Saturday, 14 October 2017

Civil asset forfeiture, crime, and police incentives

Yes the police, like criminals, respond to incentives.

A new NBER working paper makes this point.

Civil Asset Forfeiture, Crime, and Police Incentives: Evidence from the Comprehensive Crime Control Act of 1984

Shawn Kantor, Carl Kitchens, Steven Pawlowski
The 1984 federal Comprehensive Crime Control Act (CCCA) included a provision that permitted local law enforcement agencies to share up to 80 percent of the proceeds derived from civil asset forfeitures obtained in joint operations with federal authorities. This procedure became known as “equitable sharing.” In this paper we investigate how this rule governing forfeited assets influenced crime and police incentives by taking advantage of pre-existing differences in state level civil asset forfeiture law and the timing of the CCCA. We find that after the CCCA was enacted crime fell about 17 percent in places where the federal law allowed police to retain more of their seized assets than state law previously allowed.

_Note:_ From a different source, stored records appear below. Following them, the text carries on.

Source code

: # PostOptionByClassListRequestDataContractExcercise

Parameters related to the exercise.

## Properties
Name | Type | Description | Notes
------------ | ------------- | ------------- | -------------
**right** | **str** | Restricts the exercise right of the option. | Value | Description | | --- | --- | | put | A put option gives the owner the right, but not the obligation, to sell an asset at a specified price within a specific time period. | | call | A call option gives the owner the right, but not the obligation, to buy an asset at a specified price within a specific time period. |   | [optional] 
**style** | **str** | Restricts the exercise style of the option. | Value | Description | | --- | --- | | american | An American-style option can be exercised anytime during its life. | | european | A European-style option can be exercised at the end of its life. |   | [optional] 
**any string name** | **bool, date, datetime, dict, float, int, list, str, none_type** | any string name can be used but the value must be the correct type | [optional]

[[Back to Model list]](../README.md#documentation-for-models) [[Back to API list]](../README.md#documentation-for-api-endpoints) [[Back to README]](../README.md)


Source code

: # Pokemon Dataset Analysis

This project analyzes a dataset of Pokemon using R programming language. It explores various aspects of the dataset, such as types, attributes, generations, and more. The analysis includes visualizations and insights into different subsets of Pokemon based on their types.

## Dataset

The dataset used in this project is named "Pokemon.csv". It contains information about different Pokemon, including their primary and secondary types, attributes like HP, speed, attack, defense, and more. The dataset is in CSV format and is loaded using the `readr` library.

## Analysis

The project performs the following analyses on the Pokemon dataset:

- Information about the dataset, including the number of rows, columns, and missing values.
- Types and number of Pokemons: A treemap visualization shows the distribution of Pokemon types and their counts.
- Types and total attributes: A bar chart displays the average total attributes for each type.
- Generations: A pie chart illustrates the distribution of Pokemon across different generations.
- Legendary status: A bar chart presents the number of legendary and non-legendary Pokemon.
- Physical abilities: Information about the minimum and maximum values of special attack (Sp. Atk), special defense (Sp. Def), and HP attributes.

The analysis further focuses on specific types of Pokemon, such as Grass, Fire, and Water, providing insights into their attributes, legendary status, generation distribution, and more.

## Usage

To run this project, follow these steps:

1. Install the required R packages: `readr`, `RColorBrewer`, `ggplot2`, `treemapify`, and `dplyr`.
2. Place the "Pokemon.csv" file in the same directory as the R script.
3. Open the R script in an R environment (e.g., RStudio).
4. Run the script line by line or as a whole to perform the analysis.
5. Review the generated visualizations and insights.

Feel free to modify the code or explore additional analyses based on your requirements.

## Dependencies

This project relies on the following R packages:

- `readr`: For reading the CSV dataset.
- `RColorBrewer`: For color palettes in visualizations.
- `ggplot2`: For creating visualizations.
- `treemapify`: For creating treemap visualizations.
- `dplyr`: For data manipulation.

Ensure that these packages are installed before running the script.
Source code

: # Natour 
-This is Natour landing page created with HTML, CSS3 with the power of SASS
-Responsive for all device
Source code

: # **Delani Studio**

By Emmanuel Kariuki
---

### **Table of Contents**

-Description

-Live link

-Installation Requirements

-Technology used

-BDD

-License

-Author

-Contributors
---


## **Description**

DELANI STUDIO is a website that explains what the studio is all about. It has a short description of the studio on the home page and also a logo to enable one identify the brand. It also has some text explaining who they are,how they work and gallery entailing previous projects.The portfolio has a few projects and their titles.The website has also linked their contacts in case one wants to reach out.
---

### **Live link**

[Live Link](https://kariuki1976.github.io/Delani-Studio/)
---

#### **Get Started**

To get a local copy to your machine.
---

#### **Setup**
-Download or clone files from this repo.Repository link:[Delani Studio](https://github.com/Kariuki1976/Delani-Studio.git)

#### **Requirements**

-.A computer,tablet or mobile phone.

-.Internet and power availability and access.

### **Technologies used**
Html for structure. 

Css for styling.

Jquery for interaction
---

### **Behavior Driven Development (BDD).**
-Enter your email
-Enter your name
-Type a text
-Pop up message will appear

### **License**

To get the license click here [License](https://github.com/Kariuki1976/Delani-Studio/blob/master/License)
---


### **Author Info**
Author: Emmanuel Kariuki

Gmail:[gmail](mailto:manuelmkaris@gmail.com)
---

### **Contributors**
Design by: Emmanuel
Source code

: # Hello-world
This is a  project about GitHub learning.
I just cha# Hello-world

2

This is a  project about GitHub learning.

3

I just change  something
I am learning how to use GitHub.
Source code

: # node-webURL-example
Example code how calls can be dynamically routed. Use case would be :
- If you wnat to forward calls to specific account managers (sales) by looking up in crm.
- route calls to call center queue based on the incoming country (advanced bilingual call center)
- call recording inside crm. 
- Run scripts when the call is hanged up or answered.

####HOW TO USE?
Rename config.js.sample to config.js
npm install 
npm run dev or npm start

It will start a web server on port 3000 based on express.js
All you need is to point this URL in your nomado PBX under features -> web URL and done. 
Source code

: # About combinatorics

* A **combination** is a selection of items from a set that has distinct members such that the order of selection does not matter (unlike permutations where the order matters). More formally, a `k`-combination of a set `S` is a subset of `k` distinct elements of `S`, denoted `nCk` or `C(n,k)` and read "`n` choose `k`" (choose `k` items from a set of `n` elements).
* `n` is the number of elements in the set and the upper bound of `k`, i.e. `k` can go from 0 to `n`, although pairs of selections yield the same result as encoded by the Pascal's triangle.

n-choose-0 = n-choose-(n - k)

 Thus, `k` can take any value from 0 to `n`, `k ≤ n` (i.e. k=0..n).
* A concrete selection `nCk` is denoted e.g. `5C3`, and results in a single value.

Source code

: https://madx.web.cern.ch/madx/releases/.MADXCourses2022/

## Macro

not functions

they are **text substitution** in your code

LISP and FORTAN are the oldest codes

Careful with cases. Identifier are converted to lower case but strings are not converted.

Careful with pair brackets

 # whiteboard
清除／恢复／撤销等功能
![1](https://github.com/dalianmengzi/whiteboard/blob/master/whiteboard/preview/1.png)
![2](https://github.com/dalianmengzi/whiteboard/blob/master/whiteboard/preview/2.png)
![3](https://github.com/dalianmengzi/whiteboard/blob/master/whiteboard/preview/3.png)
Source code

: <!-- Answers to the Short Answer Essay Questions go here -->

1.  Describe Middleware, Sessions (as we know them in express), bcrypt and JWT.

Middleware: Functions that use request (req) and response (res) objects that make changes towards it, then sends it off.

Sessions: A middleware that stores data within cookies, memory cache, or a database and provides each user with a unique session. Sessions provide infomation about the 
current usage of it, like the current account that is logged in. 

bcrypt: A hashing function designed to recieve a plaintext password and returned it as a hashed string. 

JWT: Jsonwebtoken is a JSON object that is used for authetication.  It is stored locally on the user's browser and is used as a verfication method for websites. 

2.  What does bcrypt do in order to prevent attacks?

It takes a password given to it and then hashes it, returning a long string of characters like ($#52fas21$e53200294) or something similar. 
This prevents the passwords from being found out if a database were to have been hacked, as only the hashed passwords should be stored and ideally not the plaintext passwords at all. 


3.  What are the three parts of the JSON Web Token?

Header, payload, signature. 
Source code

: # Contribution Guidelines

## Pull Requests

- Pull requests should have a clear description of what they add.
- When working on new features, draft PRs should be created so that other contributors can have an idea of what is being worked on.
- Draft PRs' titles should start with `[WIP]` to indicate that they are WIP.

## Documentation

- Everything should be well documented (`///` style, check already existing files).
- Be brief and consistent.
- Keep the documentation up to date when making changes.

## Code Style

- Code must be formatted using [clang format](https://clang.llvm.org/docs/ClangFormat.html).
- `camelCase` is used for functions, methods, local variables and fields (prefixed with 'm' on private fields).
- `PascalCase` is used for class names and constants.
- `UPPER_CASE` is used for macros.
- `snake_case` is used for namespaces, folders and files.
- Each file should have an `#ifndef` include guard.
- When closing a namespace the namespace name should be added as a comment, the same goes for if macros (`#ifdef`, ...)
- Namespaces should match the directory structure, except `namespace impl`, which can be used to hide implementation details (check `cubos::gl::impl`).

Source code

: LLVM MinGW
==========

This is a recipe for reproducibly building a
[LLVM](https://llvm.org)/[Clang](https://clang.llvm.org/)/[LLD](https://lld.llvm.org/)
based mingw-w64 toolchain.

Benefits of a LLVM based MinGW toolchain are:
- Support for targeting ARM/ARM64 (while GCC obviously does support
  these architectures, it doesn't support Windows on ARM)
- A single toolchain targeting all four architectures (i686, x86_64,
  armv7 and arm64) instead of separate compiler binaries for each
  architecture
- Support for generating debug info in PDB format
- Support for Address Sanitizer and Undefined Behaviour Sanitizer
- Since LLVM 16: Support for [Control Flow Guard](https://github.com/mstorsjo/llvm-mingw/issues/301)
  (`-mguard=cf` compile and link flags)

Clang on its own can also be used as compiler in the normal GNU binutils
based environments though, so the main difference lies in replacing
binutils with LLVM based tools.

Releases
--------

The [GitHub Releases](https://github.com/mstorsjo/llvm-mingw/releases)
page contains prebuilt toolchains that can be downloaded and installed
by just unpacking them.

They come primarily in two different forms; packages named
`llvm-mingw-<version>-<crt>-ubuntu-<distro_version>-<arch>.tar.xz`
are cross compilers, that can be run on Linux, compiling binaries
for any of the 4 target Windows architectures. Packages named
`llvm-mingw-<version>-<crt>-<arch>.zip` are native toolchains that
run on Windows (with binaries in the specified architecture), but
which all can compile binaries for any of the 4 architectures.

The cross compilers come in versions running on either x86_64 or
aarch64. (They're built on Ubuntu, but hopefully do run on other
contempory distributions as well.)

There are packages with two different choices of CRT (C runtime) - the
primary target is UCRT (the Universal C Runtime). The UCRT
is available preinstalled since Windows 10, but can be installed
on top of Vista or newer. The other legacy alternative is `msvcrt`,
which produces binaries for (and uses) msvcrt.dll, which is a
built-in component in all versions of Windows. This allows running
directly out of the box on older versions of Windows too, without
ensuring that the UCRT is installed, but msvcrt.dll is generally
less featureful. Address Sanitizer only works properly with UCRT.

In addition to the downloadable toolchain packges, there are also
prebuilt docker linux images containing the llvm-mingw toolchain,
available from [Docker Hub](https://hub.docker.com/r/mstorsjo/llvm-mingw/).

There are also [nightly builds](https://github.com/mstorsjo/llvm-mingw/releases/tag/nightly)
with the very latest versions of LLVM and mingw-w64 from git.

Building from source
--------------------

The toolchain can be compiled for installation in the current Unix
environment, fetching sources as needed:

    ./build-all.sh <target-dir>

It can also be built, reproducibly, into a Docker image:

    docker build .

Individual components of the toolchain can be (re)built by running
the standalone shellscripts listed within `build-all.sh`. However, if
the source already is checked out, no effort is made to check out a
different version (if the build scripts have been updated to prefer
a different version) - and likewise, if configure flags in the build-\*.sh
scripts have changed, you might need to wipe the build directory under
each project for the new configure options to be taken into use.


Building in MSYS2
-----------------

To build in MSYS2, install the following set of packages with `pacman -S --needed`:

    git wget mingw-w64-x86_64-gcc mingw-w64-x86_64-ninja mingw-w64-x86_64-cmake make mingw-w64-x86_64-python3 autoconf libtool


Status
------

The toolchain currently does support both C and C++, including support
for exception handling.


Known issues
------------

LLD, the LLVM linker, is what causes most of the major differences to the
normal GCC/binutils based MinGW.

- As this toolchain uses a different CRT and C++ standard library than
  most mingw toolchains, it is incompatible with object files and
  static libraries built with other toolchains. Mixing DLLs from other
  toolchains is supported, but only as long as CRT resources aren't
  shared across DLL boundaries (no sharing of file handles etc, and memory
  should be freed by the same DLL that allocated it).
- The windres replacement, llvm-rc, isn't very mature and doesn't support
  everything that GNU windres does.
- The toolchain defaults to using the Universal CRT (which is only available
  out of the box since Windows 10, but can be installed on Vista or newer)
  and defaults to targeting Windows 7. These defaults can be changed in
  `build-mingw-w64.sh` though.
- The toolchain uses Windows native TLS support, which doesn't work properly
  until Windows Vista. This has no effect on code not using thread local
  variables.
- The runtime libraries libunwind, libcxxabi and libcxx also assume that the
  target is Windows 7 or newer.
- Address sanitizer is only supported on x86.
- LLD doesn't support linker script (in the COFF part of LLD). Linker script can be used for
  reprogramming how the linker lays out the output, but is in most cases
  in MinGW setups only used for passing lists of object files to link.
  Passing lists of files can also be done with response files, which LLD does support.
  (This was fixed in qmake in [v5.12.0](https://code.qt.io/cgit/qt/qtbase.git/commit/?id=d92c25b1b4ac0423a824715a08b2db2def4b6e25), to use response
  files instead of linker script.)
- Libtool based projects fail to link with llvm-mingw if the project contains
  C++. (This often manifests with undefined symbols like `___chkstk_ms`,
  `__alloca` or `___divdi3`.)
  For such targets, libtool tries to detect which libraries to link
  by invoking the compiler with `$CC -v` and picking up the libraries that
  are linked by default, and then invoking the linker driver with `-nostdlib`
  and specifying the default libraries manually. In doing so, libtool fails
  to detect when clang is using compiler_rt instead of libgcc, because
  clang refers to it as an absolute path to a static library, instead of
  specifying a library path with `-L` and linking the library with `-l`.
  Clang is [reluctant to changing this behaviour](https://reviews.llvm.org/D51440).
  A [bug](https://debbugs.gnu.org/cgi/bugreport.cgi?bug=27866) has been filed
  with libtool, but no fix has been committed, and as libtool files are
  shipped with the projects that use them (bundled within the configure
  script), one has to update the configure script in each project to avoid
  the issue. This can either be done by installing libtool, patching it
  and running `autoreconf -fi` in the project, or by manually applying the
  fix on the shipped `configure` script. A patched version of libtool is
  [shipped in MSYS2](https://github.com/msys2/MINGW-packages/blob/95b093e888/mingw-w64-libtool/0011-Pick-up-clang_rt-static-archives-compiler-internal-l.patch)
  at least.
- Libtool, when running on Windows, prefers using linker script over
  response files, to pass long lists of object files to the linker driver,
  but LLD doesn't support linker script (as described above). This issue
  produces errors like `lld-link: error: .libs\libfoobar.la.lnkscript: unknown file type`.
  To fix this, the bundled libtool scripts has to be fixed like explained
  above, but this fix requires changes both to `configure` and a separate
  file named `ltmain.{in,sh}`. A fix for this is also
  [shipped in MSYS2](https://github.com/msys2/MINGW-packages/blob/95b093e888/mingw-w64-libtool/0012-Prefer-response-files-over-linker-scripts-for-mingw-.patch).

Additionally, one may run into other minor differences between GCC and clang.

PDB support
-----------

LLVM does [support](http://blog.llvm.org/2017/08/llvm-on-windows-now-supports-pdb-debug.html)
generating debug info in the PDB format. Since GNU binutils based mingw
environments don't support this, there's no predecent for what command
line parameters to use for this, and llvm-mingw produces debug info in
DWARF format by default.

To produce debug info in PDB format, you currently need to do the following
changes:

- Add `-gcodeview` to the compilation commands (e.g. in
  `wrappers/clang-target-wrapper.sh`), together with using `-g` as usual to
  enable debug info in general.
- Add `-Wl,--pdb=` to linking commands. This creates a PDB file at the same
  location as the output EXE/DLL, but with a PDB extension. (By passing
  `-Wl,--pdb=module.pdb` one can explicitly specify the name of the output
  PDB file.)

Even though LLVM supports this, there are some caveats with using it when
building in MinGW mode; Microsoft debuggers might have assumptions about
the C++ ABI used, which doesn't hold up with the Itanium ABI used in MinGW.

Equitable sharing also led police agencies to reallocate their effort toward the policing of drug crimes. We estimate that drug arrests increased by about 37 percent in the years after the enactment of the CCCA, indicating that it was profitable for police agencies to reallocate their efforts. Such a reallocation of effort, however, brought an unintended cost in the form of increased roadway fatalities, seemingly from reduced enforcement of traffic laws.
Enforcement goes where the money is, not where the need is.